EXERCISE GOAL:
Below is a block of entries; repeat exactly the lines starting at the line that contains "#### inference" and ending at the line that contains "can refer to", both included.

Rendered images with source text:
=-=-=-=-=

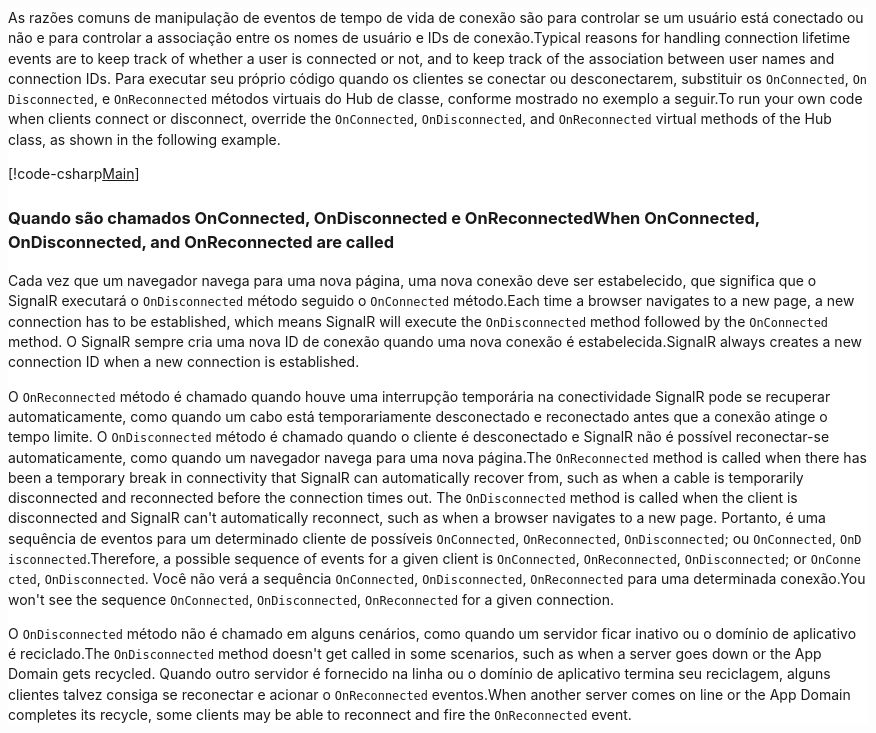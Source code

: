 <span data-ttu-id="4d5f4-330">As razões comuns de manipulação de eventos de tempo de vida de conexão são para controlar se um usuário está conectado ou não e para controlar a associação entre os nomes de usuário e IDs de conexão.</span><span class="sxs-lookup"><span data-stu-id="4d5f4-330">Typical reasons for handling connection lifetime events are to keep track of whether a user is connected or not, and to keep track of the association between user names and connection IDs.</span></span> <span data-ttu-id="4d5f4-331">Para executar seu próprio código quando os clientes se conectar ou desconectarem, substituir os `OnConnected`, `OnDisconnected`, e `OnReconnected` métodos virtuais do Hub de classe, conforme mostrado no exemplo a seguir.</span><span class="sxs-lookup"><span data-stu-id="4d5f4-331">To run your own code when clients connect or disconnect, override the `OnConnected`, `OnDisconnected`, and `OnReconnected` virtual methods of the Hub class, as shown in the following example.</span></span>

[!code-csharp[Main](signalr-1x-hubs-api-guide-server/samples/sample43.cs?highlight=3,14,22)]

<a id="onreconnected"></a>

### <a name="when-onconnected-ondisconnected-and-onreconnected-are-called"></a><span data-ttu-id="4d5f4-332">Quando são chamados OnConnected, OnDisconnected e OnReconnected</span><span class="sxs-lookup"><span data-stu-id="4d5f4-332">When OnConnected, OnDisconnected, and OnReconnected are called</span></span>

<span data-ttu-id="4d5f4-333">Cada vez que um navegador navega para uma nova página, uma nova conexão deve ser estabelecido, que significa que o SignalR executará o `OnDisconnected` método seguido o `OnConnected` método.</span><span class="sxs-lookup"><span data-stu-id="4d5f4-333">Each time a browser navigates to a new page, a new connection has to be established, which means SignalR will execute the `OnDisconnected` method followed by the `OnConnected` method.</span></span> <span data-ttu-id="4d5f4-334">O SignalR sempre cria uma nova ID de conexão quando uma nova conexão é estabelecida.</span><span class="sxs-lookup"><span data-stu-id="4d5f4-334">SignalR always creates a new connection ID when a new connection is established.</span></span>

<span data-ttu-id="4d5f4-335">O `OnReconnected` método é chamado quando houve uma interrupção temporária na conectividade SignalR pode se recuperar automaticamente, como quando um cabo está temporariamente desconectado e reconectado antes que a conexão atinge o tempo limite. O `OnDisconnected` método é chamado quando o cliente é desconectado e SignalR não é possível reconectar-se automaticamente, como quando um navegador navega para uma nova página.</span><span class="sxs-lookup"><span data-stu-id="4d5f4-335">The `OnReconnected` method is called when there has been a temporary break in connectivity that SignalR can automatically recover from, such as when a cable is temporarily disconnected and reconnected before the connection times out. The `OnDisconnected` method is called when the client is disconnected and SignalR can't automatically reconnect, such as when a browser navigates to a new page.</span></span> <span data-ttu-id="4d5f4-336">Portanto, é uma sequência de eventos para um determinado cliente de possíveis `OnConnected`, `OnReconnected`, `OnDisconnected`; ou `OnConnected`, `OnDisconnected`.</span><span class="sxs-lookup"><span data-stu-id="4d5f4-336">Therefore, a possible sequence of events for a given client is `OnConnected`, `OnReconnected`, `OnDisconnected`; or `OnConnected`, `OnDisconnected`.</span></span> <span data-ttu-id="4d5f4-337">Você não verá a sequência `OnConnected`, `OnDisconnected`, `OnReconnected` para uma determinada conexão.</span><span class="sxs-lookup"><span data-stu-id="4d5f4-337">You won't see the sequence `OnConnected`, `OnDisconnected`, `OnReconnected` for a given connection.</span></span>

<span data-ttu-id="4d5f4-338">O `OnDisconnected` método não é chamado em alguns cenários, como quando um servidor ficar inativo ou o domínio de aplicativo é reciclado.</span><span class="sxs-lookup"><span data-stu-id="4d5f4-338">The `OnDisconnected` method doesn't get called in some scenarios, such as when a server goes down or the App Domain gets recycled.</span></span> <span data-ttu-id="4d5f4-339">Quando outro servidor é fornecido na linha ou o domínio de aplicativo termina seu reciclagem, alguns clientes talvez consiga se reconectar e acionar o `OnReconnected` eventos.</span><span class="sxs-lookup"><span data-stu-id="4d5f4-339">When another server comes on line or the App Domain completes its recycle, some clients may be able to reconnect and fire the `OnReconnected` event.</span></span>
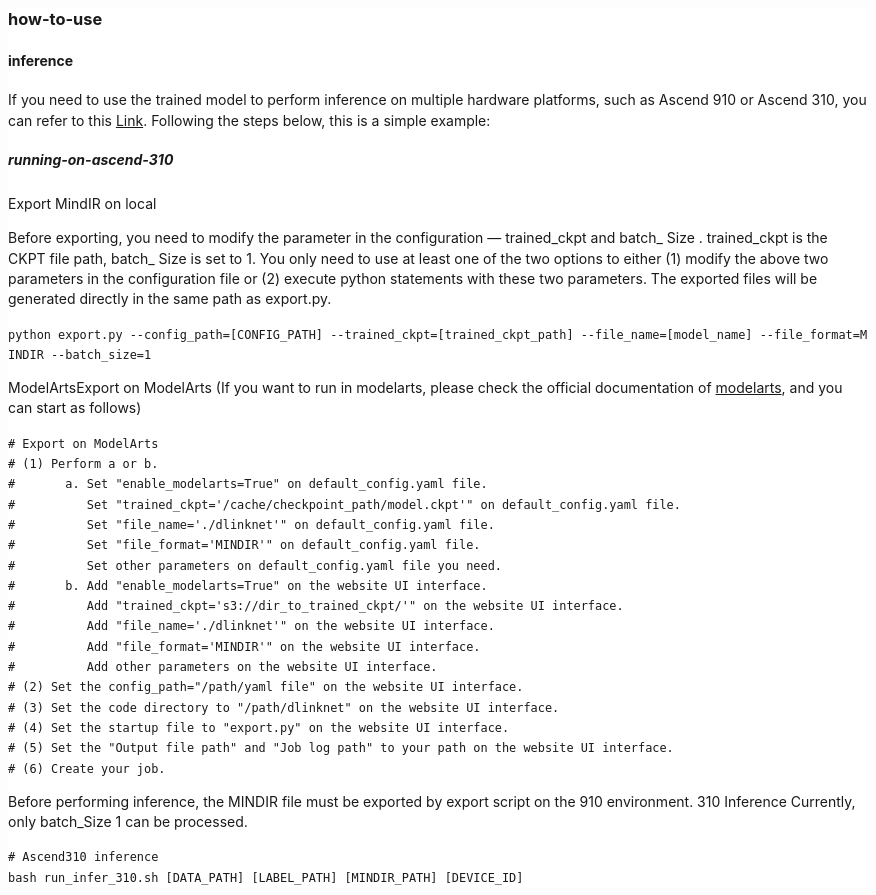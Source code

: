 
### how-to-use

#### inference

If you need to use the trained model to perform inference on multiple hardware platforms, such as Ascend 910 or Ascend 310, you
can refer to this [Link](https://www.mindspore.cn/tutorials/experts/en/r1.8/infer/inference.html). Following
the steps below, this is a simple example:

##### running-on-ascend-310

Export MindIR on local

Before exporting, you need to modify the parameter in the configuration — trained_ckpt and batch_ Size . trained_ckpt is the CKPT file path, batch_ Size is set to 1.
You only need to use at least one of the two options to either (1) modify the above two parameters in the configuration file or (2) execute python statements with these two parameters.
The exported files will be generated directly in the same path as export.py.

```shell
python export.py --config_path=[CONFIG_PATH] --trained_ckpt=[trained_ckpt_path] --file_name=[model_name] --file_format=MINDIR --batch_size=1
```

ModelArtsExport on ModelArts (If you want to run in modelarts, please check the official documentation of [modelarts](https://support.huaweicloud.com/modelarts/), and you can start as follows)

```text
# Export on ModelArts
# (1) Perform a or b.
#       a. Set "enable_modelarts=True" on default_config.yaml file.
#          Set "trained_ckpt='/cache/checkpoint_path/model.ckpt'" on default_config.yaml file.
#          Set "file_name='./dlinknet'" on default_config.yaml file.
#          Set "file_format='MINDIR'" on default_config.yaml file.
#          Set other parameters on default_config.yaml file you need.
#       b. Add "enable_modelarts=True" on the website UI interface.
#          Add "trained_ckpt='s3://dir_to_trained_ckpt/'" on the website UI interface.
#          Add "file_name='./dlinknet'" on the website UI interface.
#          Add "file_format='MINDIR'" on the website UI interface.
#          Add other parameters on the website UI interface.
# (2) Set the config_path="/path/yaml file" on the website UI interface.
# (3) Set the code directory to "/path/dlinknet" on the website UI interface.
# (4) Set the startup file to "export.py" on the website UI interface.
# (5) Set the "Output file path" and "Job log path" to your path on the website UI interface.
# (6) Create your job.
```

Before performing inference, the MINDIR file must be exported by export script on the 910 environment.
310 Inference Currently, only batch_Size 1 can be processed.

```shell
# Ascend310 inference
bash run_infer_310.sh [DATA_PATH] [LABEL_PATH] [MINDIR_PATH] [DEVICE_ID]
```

=-=-=-=-=

EXPECTED ANSWER:
#### inference

If you need to use the trained model to perform inference on multiple hardware platforms, such as Ascend 910 or Ascend 310, you
can refer to this [Link](https://www.mindspore.cn/tutorials/experts/en/r1.8/infer/inference.html). Following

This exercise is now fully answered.